It’s not the quick $70 million the BMA intended to raise through selling off three significant works of art last October, but the museum’s announcement today of three major gifts is a huge step in the right direction. Amid the disastrous domino effect of museum deaccessioning plans occurring across the country during the current economic and health crisis, it’s encouraging to see the museum switch its strategy to raise funds for much-needed change through philanthropic means.
The three gifts include $1 million from philanthropist Eileen Harris Norton to be used toward diversity, equity, accessibility, and inclusion (DEAI) initiatives, $350,000 from The Rouse Company Foundation to be used to establish evening hours, and $110,000 from philanthropists Mr. and Mrs. Jeffrey Legum for immediate pay increases for hourly workers. All three are essential aspects in the DEAI initiatives the BMA originally described in its Endowment for the Future plan last October, designed to “enact structural change within the institution and to increase community access to exhibitions and programs.”

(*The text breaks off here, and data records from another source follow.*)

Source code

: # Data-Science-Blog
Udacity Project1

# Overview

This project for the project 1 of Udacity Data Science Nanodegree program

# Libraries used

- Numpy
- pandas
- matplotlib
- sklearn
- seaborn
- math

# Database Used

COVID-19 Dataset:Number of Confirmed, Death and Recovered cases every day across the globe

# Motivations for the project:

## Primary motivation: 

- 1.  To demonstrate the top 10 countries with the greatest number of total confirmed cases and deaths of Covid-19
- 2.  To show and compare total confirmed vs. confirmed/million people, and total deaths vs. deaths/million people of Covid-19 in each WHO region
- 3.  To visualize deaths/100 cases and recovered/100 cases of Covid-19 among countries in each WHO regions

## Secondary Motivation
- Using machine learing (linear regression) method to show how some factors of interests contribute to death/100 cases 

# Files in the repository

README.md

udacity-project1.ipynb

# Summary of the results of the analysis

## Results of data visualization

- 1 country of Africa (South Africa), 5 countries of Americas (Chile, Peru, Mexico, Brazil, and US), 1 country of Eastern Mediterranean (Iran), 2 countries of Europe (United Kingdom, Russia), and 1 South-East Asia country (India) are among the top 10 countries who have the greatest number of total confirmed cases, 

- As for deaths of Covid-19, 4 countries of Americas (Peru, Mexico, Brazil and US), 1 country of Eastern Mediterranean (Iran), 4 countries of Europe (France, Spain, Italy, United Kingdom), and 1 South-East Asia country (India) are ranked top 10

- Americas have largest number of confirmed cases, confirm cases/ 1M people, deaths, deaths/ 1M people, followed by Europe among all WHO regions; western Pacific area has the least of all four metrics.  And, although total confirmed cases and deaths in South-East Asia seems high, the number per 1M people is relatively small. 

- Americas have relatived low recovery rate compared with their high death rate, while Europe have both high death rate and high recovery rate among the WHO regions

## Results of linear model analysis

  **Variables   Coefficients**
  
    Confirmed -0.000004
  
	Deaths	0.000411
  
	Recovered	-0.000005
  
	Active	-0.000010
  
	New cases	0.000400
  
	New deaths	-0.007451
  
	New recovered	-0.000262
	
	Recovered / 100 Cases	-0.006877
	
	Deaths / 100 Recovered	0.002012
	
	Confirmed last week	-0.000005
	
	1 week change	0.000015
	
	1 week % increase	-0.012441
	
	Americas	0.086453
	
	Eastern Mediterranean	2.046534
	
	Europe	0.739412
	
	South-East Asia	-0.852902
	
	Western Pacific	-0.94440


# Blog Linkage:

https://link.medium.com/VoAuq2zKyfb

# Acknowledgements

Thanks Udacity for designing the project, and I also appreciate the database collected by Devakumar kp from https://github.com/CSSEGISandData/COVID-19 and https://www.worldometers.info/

Philanthropist and multimillionaire Eileen Harris Norton gave the lead gift in the BMA’s $3 million fundraising campaign to establish and endow new DEAI initiatives. Harris Norton is the ex-wife of Peter Norton, described in the LA Times as a “computer software king” and the creator of the Norton Anti-virus software. Eileen Harris Norton is President of The Eileen Harris Norton Foundation, which she founded in 2009, focusing on education, family, and the environment, with an emphasis on low-income children of color, and she previously co-founded the Peter Norton Family Foundation in 1989, just before Norton sold his PC software business, although the couple later divorced in 2000.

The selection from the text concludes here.